__Problem to work on__
Transcribe word for word the lines below from the line with "9 49 36 25 16 9 4 1" through the line with "11 17 29 31", ends included.
::: Entries shown
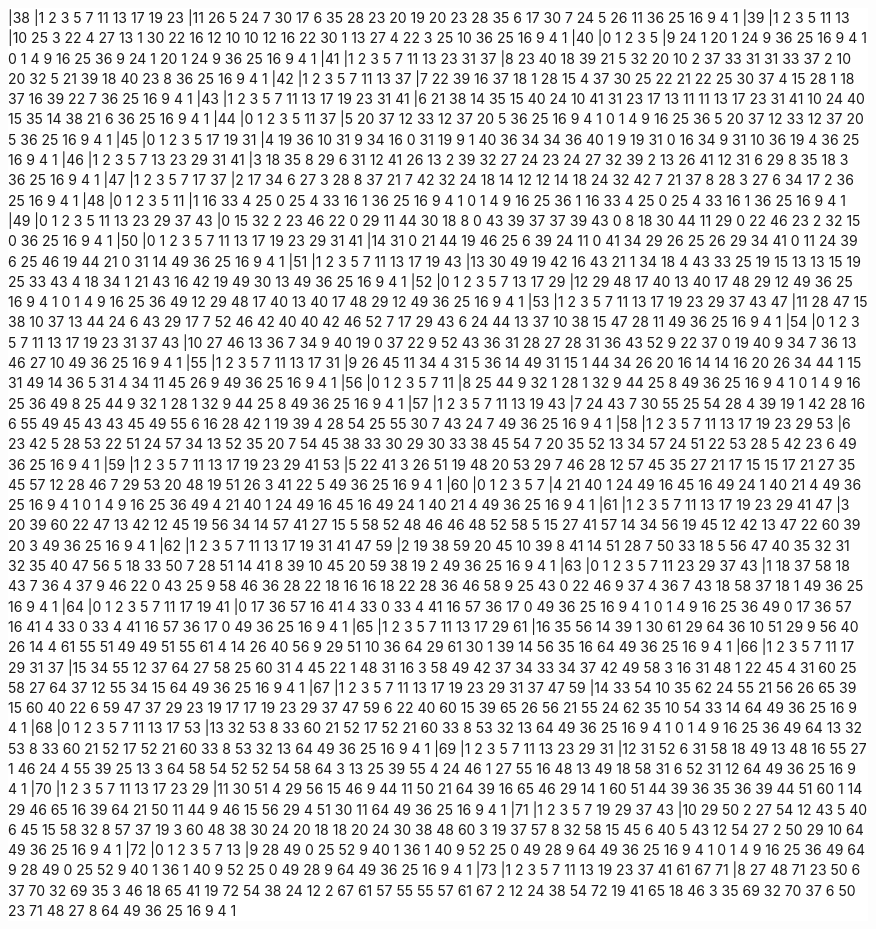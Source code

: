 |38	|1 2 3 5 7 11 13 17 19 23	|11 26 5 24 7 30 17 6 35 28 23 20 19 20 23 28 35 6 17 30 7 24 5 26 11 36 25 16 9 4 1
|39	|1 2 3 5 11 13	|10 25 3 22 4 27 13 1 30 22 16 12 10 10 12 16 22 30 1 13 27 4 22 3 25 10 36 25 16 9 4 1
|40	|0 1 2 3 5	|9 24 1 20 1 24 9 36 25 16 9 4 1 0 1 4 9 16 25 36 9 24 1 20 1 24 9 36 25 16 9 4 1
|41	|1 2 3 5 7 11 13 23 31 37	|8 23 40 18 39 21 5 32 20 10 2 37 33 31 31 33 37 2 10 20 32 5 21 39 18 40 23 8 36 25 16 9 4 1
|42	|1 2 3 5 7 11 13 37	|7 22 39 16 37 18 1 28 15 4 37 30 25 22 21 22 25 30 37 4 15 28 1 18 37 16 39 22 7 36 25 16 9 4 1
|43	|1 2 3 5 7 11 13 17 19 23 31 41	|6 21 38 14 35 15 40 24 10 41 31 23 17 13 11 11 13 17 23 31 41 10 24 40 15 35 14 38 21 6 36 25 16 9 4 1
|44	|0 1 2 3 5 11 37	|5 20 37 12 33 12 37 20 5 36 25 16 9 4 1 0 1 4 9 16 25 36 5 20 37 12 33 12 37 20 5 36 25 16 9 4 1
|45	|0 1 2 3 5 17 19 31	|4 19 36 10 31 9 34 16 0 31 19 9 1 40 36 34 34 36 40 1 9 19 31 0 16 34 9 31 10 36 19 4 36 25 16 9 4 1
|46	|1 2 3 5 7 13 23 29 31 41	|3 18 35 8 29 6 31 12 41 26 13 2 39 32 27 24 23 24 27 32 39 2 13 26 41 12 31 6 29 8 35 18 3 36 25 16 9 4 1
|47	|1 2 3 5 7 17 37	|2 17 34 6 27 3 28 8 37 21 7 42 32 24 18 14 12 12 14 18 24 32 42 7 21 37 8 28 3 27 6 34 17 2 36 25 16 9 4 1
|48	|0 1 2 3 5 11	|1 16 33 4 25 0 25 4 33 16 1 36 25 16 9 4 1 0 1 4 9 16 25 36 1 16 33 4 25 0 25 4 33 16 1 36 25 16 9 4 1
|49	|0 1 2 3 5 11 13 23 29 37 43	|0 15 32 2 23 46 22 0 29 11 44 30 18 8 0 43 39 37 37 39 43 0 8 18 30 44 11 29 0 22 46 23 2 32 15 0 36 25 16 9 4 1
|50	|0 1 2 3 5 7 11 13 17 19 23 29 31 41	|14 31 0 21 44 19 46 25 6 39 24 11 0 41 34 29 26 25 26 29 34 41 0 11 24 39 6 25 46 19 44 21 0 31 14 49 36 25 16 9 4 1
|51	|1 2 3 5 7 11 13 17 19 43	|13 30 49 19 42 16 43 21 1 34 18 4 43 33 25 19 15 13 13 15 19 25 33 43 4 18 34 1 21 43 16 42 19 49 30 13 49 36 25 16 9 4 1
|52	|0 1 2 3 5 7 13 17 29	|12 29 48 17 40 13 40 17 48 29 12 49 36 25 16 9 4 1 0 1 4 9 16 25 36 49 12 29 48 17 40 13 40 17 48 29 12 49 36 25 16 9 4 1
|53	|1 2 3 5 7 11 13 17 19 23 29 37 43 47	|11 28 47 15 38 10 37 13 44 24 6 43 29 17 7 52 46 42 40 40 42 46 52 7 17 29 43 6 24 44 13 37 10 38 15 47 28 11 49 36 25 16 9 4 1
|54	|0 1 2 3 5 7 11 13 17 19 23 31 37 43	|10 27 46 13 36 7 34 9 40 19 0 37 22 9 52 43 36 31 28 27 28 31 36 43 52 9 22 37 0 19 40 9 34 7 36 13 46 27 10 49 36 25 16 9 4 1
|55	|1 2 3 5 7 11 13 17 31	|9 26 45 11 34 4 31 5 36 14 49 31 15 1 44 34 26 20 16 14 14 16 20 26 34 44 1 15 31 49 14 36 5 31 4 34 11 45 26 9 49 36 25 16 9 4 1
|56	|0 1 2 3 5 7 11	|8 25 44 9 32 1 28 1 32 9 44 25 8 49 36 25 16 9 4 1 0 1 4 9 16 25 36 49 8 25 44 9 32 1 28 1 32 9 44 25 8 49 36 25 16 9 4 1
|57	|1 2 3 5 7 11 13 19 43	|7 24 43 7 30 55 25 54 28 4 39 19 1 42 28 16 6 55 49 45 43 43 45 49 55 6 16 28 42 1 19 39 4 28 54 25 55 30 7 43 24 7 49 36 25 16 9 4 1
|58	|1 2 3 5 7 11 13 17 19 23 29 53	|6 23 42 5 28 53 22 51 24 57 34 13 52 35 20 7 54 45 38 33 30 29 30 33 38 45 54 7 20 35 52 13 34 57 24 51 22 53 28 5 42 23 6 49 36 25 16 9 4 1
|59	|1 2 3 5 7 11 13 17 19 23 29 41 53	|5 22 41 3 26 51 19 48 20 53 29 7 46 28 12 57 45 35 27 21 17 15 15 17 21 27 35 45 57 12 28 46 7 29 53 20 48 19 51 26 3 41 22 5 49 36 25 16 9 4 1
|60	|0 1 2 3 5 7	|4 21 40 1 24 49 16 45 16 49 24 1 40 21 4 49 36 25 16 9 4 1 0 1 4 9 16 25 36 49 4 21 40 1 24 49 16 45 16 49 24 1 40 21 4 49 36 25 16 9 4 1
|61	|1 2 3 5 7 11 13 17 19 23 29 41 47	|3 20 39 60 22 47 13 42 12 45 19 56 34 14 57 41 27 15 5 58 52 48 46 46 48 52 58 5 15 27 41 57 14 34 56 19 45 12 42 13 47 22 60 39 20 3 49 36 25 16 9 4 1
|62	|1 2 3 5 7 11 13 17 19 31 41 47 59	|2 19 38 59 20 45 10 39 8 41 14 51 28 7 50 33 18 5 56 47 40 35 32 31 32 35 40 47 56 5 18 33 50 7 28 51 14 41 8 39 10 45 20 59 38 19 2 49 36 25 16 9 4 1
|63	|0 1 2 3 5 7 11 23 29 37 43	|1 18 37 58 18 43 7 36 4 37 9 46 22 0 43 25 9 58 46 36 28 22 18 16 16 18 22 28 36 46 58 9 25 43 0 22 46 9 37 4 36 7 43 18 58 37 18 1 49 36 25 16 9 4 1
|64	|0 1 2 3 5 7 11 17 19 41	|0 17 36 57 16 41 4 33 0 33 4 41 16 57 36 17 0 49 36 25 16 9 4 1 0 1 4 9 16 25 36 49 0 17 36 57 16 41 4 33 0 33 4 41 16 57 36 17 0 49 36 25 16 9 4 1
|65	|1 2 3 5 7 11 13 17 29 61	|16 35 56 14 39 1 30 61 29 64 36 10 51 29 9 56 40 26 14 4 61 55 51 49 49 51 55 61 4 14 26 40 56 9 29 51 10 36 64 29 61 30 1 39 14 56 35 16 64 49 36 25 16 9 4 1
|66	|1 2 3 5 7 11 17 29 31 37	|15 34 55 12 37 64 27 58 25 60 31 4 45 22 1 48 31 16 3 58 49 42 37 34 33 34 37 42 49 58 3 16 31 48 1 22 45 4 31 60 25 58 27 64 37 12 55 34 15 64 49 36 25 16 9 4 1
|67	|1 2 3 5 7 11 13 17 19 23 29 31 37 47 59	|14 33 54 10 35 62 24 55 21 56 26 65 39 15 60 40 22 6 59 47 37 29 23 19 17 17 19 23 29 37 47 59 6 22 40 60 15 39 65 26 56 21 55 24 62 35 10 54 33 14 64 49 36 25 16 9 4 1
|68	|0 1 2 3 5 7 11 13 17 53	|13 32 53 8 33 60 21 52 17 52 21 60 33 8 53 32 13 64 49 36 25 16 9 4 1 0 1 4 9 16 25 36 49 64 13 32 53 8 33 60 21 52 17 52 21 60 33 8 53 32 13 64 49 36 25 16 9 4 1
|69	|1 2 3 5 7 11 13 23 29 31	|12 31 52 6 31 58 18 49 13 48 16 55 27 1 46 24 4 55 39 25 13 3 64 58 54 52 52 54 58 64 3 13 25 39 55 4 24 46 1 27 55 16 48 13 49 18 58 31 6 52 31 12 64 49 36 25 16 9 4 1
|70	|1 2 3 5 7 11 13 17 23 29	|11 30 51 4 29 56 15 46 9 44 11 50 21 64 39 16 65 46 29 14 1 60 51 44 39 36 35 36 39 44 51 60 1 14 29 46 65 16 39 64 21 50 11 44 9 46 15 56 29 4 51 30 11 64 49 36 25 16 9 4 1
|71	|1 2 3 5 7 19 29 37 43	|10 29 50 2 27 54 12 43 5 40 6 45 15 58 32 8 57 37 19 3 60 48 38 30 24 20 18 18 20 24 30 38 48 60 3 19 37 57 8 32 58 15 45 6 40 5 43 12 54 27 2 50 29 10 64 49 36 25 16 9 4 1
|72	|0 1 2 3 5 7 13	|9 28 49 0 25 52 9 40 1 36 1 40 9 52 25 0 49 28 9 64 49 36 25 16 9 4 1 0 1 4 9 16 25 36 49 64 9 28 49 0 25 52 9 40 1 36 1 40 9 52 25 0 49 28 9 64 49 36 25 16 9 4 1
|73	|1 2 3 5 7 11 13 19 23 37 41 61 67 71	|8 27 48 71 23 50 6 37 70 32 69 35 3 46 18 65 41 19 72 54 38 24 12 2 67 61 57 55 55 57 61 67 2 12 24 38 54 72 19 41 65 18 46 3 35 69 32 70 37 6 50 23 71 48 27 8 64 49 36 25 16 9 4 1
::::::
::: Entries shown
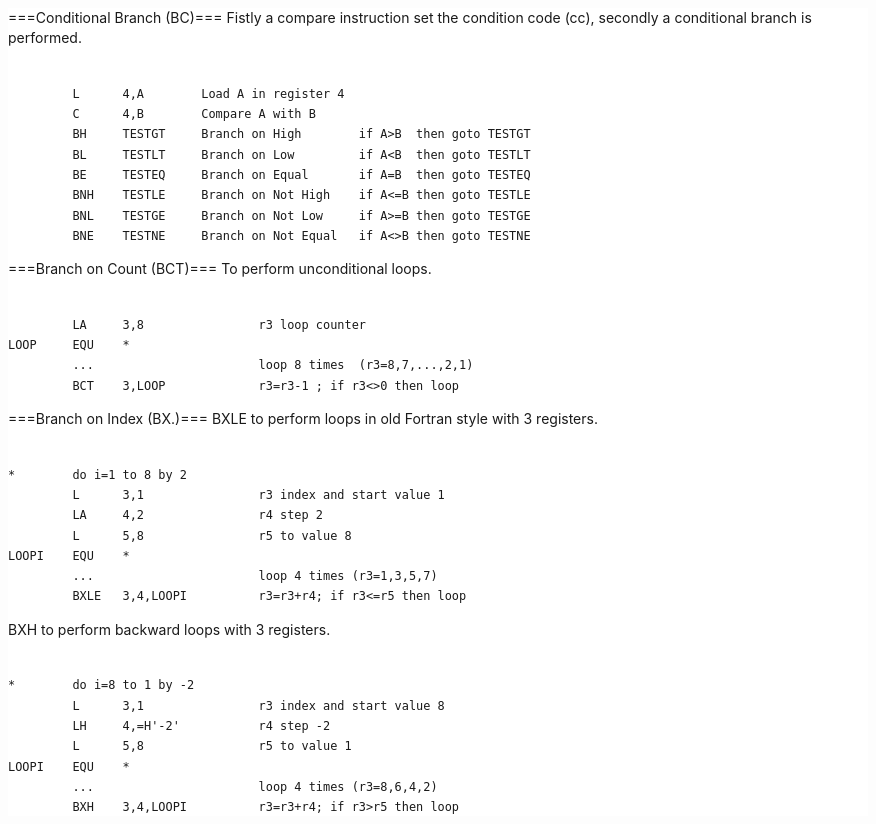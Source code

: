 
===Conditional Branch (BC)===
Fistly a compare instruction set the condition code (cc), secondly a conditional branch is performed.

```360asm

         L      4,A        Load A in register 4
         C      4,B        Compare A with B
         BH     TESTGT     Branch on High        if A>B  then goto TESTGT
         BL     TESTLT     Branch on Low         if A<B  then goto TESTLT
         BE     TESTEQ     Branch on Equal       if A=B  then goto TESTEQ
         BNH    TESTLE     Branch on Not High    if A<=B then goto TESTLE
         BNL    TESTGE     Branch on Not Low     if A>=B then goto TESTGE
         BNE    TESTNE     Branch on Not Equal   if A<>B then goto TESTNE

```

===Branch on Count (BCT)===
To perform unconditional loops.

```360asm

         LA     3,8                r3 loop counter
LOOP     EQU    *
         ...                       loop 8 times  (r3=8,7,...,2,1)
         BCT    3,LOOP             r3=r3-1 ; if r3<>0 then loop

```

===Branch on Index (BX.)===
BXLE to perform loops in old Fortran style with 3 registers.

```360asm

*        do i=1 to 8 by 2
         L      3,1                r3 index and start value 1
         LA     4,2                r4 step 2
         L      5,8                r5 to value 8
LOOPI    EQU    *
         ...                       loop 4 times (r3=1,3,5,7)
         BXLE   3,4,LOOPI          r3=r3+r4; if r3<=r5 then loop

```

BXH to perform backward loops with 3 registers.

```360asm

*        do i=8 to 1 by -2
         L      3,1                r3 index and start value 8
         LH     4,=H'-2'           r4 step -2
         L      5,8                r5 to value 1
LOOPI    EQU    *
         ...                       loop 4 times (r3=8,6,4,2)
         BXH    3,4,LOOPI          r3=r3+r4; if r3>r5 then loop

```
::::::
::: Entries shown
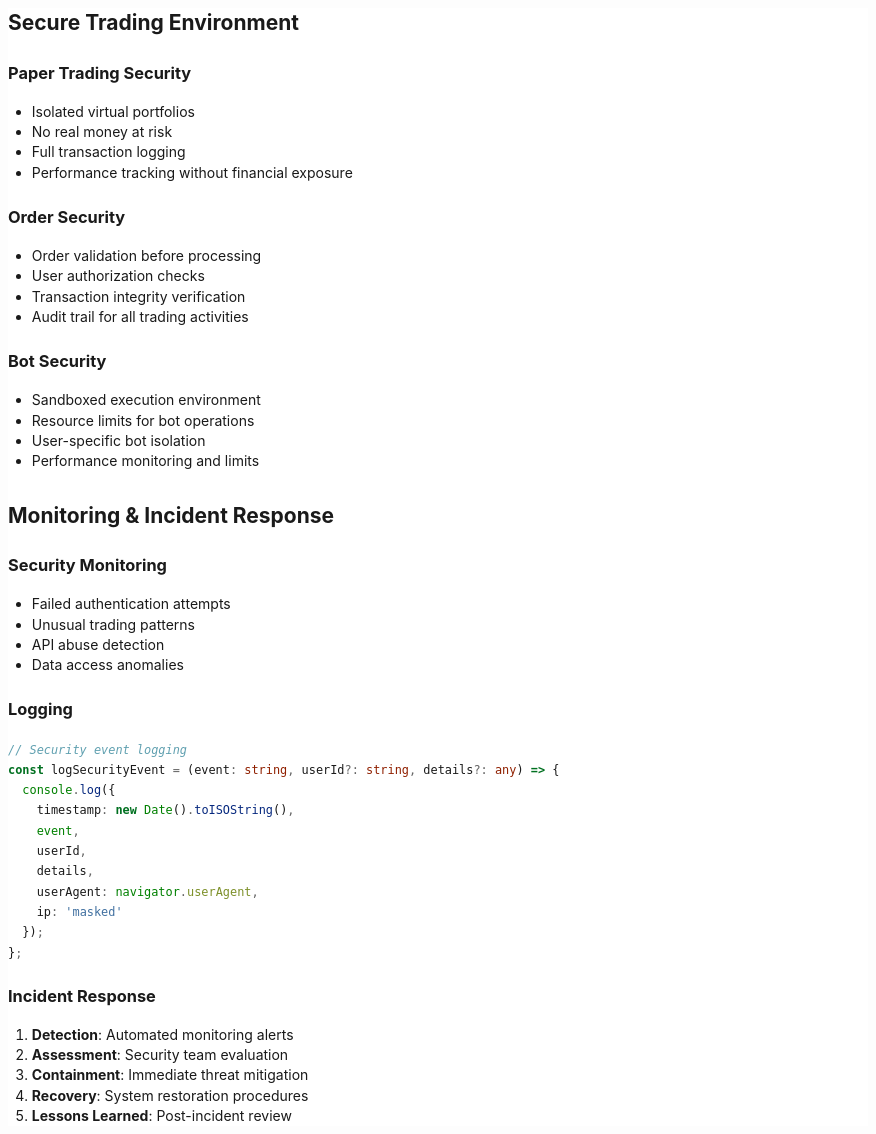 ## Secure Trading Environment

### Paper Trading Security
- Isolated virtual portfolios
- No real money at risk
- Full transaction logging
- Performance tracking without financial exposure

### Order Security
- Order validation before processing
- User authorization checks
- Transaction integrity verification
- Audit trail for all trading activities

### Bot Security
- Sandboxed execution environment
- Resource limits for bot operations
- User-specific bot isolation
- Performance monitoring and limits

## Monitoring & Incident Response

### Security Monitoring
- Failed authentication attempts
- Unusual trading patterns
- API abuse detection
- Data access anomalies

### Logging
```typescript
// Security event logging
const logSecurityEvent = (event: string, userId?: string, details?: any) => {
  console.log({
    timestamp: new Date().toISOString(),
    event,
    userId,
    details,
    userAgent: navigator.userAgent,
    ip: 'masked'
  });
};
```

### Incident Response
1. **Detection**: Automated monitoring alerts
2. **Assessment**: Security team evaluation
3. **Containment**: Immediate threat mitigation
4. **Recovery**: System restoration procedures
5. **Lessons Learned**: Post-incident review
::::::
__Exercise result__
|55	|1 2 3 5 7 11 13 17 31	|9 26 45 11 34 4 31 5 36 14 49 31 15 1 44 34 26 20 16 14 14 16 20 26 34 44 1 15 31 49 14 36 5 31 4 34 11 45 26 9 49 36 25 16 9 4 1
|56	|0 1 2 3 5 7 11	|8 25 44 9 32 1 28 1 32 9 44 25 8 49 36 25 16 9 4 1 0 1 4 9 16 25 36 49 8 25 44 9 32 1 28 1 32 9 44 25 8 49 36 25 16 9 4 1
|57	|1 2 3 5 7 11 13 19 43	|7 24 43 7 30 55 25 54 28 4 39 19 1 42 28 16 6 55 49 45 43 43 45 49 55 6 16 28 42 1 19 39 4 28 54 25 55 30 7 43 24 7 49 36 25 16 9 4 1
|58	|1 2 3 5 7 11 13 17 19 23 29 53	|6 23 42 5 28 53 22 51 24 57 34 13 52 35 20 7 54 45 38 33 30 29 30 33 38 45 54 7 20 35 52 13 34 57 24 51 22 53 28 5 42 23 6 49 36 25 16 9 4 1
|59	|1 2 3 5 7 11 13 17 19 23 29 41 53	|5 22 41 3 26 51 19 48 20 53 29 7 46 28 12 57 45 35 27 21 17 15 15 17 21 27 35 45 57 12 28 46 7 29 53 20 48 19 51 26 3 41 22 5 49 36 25 16 9 4 1
|60	|0 1 2 3 5 7	|4 21 40 1 24 49 16 45 16 49 24 1 40 21 4 49 36 25 16 9 4 1 0 1 4 9 16 25 36 49 4 21 40 1 24 49 16 45 16 49 24 1 40 21 4 49 36 25 16 9 4 1
|61	|1 2 3 5 7 11 13 17 19 23 29 41 47	|3 20 39 60 22 47 13 42 12 45 19 56 34 14 57 41 27 15 5 58 52 48 46 46 48 52 58 5 15 27 41 57 14 34 56 19 45 12 42 13 47 22 60 39 20 3 49 36 25 16 9 4 1
|62	|1 2 3 5 7 11 13 17 19 31 41 47 59	|2 19 38 59 20 45 10 39 8 41 14 51 28 7 50 33 18 5 56 47 40 35 32 31 32 35 40 47 56 5 18 33 50 7 28 51 14 41 8 39 10 45 20 59 38 19 2 49 36 25 16 9 4 1
|63	|0 1 2 3 5 7 11 23 29 37 43	|1 18 37 58 18 43 7 36 4 37 9 46 22 0 43 25 9 58 46 36 28 22 18 16 16 18 22 28 36 46 58 9 25 43 0 22 46 9 37 4 36 7 43 18 58 37 18 1 49 36 25 16 9 4 1
|64	|0 1 2 3 5 7 11 17 19 41	|0 17 36 57 16 41 4 33 0 33 4 41 16 57 36 17 0 49 36 25 16 9 4 1 0 1 4 9 16 25 36 49 0 17 36 57 16 41 4 33 0 33 4 41 16 57 36 17 0 49 36 25 16 9 4 1
|65	|1 2 3 5 7 11 13 17 29 61	|16 35 56 14 39 1 30 61 29 64 36 10 51 29 9 56 40 26 14 4 61 55 51 49 49 51 55 61 4 14 26 40 56 9 29 51 10 36 64 29 61 30 1 39 14 56 35 16 64 49 36 25 16 9 4 1
|66	|1 2 3 5 7 11 17 29 31 37	|15 34 55 12 37 64 27 58 25 60 31 4 45 22 1 48 31 16 3 58 49 42 37 34 33 34 37 42 49 58 3 16 31 48 1 22 45 4 31 60 25 58 27 64 37 12 55 34 15 64 49 36 25 16 9 4 1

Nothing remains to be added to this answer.